# [Work instruction]
In the entries that follow, find the word "isActive" and report each line it is on.

**** Data for this exercise

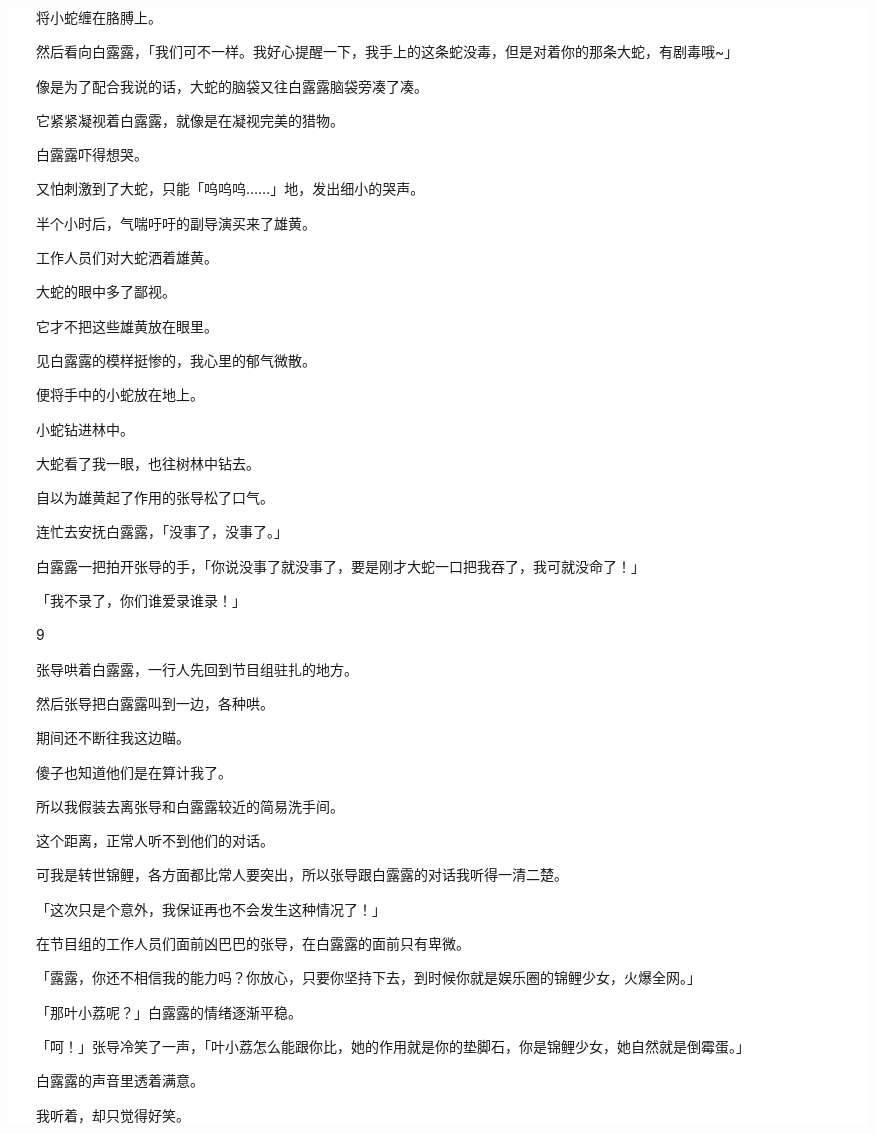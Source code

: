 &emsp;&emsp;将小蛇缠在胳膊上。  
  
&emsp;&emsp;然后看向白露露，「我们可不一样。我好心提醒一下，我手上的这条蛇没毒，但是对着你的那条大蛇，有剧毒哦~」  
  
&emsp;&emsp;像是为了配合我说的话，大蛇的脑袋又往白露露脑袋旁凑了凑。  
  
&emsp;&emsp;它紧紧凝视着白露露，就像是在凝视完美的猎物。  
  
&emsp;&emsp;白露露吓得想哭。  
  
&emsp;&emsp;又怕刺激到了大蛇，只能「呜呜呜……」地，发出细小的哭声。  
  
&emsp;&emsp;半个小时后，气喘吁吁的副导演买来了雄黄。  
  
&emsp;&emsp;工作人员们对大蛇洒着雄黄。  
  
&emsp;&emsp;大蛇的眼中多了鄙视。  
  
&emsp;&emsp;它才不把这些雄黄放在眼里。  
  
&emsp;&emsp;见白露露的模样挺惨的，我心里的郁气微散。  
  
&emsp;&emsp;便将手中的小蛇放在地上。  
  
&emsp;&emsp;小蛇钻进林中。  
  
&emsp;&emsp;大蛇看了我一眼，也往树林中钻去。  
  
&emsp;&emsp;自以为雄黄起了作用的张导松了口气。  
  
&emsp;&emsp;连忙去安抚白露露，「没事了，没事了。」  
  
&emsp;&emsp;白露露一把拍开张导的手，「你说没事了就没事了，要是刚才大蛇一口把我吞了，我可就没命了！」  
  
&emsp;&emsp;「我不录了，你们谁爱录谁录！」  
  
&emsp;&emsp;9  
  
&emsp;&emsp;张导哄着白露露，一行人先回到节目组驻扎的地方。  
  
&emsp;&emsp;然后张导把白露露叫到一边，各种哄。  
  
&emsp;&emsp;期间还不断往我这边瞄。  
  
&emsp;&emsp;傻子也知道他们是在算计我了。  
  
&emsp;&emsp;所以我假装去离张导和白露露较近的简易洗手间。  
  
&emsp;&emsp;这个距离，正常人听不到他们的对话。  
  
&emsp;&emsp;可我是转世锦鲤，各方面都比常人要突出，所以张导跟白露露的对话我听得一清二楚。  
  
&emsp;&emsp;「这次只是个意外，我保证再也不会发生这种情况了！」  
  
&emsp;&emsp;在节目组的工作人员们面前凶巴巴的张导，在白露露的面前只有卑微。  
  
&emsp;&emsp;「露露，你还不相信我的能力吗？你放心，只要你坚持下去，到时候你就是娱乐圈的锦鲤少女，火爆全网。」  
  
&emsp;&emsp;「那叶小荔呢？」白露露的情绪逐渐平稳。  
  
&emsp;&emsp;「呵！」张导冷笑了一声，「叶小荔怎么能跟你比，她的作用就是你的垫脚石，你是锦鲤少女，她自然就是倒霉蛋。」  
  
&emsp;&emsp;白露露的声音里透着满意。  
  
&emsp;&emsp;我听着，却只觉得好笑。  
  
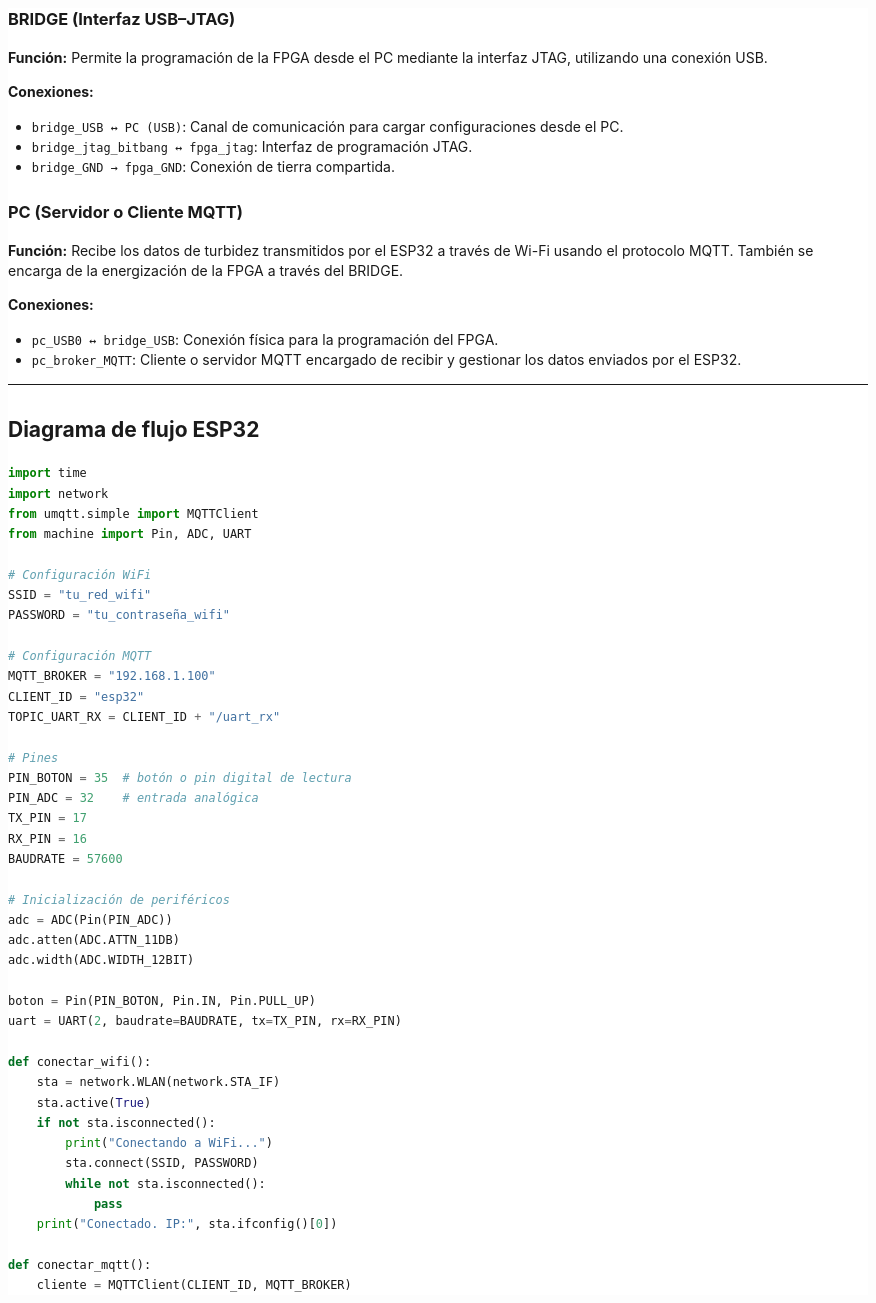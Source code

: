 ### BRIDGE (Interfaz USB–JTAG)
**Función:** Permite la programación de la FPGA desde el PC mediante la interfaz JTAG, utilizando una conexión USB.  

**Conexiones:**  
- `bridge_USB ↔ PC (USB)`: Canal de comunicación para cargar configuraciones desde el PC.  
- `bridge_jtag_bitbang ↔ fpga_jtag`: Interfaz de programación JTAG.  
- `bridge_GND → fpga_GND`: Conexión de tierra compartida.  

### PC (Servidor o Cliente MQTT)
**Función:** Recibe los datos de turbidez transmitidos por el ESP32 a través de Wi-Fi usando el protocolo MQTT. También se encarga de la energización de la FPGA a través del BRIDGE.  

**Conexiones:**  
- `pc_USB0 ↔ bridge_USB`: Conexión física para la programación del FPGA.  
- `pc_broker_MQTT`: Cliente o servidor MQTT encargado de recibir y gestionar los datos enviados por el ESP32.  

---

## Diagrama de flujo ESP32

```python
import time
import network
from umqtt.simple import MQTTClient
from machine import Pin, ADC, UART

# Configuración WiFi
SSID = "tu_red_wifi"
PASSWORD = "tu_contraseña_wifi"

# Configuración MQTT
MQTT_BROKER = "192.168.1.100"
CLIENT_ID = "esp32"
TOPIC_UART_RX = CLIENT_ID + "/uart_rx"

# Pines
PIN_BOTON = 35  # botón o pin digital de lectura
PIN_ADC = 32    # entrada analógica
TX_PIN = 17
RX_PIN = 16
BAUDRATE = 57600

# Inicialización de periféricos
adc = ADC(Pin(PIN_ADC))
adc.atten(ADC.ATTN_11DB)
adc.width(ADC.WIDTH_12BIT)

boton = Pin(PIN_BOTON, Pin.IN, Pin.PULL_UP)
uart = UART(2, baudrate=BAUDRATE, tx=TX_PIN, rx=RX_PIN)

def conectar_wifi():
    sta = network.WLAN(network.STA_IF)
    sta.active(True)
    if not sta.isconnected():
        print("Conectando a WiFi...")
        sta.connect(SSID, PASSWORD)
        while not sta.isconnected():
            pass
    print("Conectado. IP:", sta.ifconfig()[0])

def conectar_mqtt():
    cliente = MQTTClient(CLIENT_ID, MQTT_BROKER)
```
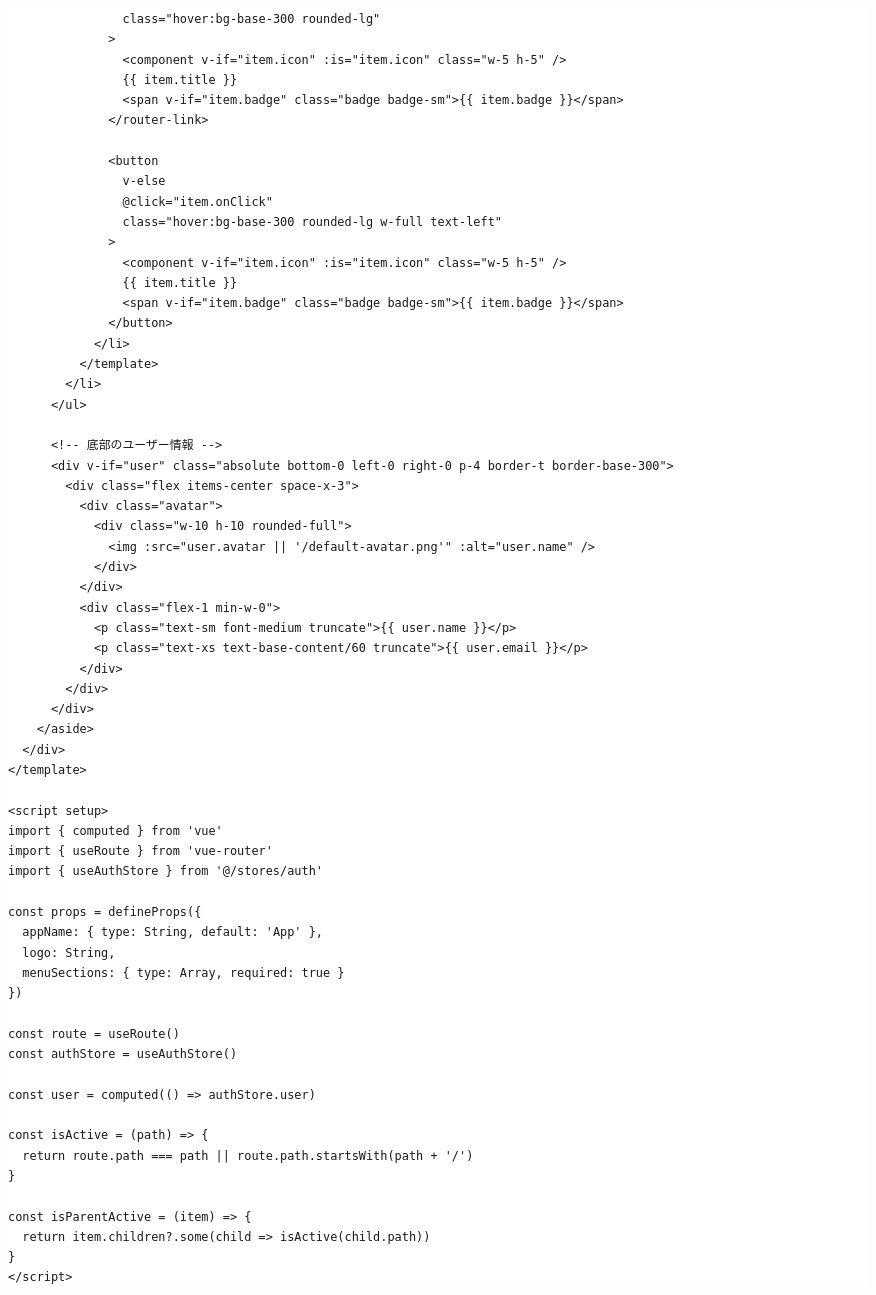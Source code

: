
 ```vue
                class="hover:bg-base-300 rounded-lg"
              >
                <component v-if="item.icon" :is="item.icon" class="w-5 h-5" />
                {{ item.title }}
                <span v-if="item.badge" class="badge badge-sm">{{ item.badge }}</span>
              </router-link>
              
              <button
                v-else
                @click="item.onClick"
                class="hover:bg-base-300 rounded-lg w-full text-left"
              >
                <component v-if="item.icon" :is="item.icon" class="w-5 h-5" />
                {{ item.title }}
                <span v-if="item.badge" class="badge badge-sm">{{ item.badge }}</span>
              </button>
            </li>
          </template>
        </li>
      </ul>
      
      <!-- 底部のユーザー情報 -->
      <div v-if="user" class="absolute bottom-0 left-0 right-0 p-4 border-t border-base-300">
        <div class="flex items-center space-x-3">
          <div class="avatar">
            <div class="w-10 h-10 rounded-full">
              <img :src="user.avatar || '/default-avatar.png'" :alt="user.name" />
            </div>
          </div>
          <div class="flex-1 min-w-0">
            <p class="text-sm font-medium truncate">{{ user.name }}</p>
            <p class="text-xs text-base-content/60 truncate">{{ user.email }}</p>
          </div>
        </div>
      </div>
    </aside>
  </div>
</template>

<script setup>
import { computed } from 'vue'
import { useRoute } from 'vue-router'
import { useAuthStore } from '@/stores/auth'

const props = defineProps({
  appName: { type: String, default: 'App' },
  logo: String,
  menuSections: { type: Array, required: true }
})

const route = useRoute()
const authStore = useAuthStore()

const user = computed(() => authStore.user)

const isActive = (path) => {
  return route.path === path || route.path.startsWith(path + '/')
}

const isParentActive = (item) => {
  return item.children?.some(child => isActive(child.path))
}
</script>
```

********

# [Answer to this task]
const isActive = (path) => {
  return item.children?.some(child => isActive(child.path))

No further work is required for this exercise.